Following the capture of El Chapo Guzman, it is expected that the authorities will be taking Guzman to the same prison in which he escaped from six months ago. If we recall, El Chap Guzman broke out of jail in July through tunnels dug under the prison.

According to reports, a large part of the reason why authorities were able to capture “El Chapo” Guzman was because of the known intentions that he had of making a movie. Those associated with Guzman were contacting film producers, as well as actresses, and through this, authorities were better able know where Guzman would be (CNN, 2016).

Sadly, the capture of “El Chapo” Guzman is not believed to help greatly in reducing conflict related to the drug trade in Mexico. As Serrano (2016) writes:

But the effect of Guzman’s arrest on organized crime in Mexico remains uncertain. His detention, analysts say, does nothing to combat corruption, the deeply ingrained vestige of Mexico’s authoritarian past. That corruption — fueled by multibillion-dollar drug profits — continues to influence local police, judges and politicians. And it remains a pillar of drug traffickers’ ability to operate.

“Guzman’s detention has huge political significance for (Peña Nieto).
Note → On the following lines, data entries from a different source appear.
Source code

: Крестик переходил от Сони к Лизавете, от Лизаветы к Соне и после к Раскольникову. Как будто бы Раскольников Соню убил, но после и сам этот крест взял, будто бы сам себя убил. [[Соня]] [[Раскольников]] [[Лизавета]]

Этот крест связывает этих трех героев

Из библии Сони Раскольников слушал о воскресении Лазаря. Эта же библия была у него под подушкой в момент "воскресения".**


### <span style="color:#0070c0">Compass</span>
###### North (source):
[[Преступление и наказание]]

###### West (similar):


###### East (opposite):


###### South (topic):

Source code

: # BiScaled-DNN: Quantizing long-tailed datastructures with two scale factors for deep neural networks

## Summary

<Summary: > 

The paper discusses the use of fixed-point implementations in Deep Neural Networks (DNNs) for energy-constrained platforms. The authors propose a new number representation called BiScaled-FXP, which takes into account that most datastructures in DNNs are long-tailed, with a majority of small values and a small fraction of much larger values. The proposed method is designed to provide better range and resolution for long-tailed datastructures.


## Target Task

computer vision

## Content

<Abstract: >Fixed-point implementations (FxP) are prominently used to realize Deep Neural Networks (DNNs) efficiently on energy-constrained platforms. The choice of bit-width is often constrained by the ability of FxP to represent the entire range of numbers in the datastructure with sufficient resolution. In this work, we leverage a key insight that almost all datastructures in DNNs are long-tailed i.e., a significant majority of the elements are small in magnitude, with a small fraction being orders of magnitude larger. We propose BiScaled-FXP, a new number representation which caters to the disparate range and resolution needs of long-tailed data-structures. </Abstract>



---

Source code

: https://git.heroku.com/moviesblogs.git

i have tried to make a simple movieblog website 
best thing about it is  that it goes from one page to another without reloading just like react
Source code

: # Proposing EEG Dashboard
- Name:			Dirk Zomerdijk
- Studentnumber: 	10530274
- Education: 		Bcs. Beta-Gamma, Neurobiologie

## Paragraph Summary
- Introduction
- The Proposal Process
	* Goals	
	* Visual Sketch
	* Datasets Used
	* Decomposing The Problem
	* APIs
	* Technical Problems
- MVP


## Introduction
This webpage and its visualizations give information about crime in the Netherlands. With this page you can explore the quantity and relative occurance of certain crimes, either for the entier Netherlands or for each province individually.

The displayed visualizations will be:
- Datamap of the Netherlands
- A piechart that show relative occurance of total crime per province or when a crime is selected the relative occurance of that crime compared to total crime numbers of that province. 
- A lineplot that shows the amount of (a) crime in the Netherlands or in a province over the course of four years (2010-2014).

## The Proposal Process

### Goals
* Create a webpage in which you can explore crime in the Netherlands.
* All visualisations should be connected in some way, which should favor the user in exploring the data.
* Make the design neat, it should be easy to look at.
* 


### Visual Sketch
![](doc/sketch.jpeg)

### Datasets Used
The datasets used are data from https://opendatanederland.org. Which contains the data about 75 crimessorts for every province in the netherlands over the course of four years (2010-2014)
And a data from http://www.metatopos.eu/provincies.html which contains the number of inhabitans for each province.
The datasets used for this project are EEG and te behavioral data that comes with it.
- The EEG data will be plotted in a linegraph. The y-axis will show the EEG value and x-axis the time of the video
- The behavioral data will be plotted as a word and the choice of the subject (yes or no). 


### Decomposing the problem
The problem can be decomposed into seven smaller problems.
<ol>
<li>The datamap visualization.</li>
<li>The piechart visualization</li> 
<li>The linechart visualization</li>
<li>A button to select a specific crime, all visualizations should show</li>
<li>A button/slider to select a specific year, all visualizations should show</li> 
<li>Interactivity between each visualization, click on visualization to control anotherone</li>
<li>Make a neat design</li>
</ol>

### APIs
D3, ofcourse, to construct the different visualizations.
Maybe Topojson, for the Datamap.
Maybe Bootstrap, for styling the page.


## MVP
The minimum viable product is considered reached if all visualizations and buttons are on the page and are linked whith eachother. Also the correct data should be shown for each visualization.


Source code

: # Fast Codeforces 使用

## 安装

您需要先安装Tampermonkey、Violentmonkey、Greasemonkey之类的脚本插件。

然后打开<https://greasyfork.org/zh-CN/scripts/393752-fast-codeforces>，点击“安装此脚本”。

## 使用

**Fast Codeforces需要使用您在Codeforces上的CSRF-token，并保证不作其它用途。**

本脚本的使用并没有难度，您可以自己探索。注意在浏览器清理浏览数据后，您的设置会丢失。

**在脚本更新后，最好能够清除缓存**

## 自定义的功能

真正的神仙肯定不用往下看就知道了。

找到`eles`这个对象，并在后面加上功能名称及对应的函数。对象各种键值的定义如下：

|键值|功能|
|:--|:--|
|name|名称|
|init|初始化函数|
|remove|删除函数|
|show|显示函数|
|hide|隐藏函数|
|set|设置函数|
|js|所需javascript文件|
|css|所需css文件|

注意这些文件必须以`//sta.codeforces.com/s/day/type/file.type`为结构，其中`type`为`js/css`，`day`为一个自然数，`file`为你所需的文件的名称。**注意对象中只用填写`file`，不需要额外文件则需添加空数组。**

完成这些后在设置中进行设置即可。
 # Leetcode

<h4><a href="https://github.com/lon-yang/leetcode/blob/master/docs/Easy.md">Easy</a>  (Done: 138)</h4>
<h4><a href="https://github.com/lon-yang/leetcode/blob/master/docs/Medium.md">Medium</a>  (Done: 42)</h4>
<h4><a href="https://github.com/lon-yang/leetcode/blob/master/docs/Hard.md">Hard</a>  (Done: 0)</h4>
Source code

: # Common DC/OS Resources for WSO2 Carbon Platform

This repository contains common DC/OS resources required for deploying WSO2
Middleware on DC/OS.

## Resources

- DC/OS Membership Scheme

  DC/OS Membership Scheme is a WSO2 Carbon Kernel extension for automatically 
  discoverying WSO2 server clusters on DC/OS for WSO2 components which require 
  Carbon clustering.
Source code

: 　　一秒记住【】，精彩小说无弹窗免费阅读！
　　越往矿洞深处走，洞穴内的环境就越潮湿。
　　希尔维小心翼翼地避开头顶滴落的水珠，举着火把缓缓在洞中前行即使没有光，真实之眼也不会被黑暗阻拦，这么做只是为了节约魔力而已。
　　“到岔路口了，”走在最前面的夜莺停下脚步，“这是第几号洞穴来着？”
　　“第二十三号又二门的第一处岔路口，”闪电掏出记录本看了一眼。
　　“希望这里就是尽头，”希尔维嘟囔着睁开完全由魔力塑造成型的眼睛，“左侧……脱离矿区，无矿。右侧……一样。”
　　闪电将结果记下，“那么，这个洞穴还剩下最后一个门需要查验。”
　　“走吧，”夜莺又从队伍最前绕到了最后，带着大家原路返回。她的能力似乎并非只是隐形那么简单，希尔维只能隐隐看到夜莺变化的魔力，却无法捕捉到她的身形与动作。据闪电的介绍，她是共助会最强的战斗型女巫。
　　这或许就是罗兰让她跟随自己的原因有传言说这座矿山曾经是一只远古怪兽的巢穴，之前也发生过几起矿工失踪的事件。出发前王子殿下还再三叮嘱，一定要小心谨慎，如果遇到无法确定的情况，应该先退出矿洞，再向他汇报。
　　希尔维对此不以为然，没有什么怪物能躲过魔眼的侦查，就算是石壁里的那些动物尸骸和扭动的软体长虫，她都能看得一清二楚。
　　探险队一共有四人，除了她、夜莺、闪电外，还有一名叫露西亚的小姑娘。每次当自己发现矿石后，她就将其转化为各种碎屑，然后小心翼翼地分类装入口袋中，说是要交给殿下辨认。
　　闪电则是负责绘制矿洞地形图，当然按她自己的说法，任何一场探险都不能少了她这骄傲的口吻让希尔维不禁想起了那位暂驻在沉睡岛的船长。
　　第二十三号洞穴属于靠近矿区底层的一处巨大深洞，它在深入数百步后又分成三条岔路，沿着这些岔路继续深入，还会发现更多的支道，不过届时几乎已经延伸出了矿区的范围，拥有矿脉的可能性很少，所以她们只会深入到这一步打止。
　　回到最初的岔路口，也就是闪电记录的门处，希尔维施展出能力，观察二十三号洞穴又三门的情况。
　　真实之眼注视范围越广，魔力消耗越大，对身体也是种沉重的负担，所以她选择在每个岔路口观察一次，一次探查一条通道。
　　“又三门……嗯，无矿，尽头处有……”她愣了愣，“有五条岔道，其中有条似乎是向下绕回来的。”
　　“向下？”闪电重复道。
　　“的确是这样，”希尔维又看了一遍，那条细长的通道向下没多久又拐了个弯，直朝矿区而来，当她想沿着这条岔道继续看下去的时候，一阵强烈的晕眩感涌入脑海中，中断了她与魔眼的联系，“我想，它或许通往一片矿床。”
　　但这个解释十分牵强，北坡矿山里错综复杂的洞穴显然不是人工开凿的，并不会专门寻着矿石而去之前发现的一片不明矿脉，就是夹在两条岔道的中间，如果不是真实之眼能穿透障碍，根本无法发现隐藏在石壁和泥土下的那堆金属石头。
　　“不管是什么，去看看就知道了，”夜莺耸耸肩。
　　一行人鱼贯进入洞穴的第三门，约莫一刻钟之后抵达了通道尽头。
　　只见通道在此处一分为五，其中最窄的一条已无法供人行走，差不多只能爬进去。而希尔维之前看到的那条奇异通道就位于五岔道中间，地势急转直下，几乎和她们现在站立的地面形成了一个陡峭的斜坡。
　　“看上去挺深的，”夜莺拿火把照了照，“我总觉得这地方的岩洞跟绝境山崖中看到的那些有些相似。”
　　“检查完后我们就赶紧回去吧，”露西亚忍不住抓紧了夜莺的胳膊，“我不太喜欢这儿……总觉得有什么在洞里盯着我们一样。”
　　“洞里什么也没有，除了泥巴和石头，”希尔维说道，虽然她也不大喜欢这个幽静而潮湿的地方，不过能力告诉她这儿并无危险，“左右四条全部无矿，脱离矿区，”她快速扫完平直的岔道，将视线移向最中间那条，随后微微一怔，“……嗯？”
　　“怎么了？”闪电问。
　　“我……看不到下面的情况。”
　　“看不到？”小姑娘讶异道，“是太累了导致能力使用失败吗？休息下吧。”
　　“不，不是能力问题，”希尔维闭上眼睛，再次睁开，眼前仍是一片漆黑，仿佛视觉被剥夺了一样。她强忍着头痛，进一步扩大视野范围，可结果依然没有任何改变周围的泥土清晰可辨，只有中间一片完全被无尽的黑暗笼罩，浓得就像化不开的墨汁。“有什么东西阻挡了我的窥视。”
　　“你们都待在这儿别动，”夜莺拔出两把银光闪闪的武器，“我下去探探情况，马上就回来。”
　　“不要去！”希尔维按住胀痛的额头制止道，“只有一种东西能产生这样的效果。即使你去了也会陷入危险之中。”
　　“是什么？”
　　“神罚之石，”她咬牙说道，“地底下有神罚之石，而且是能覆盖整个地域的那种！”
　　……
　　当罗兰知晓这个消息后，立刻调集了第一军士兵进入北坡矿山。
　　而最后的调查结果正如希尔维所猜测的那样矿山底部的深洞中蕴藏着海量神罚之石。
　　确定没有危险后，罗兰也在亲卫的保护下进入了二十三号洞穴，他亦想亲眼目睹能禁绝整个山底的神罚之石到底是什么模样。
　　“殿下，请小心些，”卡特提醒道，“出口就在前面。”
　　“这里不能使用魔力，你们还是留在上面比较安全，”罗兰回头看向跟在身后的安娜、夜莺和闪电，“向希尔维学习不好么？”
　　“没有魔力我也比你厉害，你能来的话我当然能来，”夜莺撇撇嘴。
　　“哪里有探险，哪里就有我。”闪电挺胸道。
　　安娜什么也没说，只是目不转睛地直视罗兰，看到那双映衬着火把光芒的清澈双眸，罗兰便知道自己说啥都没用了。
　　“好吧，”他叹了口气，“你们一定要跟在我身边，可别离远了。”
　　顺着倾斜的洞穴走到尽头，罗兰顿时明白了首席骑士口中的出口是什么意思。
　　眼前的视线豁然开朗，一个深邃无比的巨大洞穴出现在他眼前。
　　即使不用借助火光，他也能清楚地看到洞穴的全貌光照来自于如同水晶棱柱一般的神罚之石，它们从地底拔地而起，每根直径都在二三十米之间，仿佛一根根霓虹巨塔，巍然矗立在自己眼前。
It prolongs his honeymoon with Europe and the United States,” said Edgardo Buscaglia, a crime expert at Columbia University and president of the Citizen Action Institute in Mexico. “But his arrest will have little effect in the absence of judicial controls, within a judicial system that produces one sentence for every 100 crimes.”

“Mexican governments have not dismantled the production and distribution systems of legal businesses that form part of the Sinaloa network,” Buscaglia said. “These still exist despite El Chapo’s arrest.”

With regards to what will happen next following the capture of El Chapo Guzman, there are reports saying that the United States government may request that Mexico extradite Guzman to the United States. According to government spokesperson Peter Carr, he said:  “I can confirm that it is the practice of the United States to seek extradition whenever defendants subject to U.S. charges are apprehended in another country” (Almasy, 2016). Others such as Mike McCaul, R-Texas, who serves as the chairman of the House Committee on Homeland Security was quoted as saying “We cannot afford to let #ElChapo slip the bonds of justice again. We need to extradite him to the United States” (Almasy, 2016).

This is not the first time that a capture of El Chapo Guzman has led the United States to request extradition. There has been arguments as to why leaders in Mexico did not extradite Guzman to the United States. As Almasy writes:

[President Enrique Peña] Nieto wanted to limit U.S. involvement in Mexico’s drug war and felt having the United States possibly imprison Mexico’s top criminal would be a blow to the country’s ego and sovereignty.

Others said former Attorney General Jesus Murillo Karam scuttled any potential deal.

While some theorize Mexican officials feared Guzman might expose dirty dealings among the country’s politicians, Murillo Karam said he disapproved of the United States cutting deals with criminals — as it did in 2013 with Jesús Vicente “El Vicentillo” Zambada Niebla, the son of Guzman’s top lieutenant — and not sharing with Mexico any intelligence from their cooperation.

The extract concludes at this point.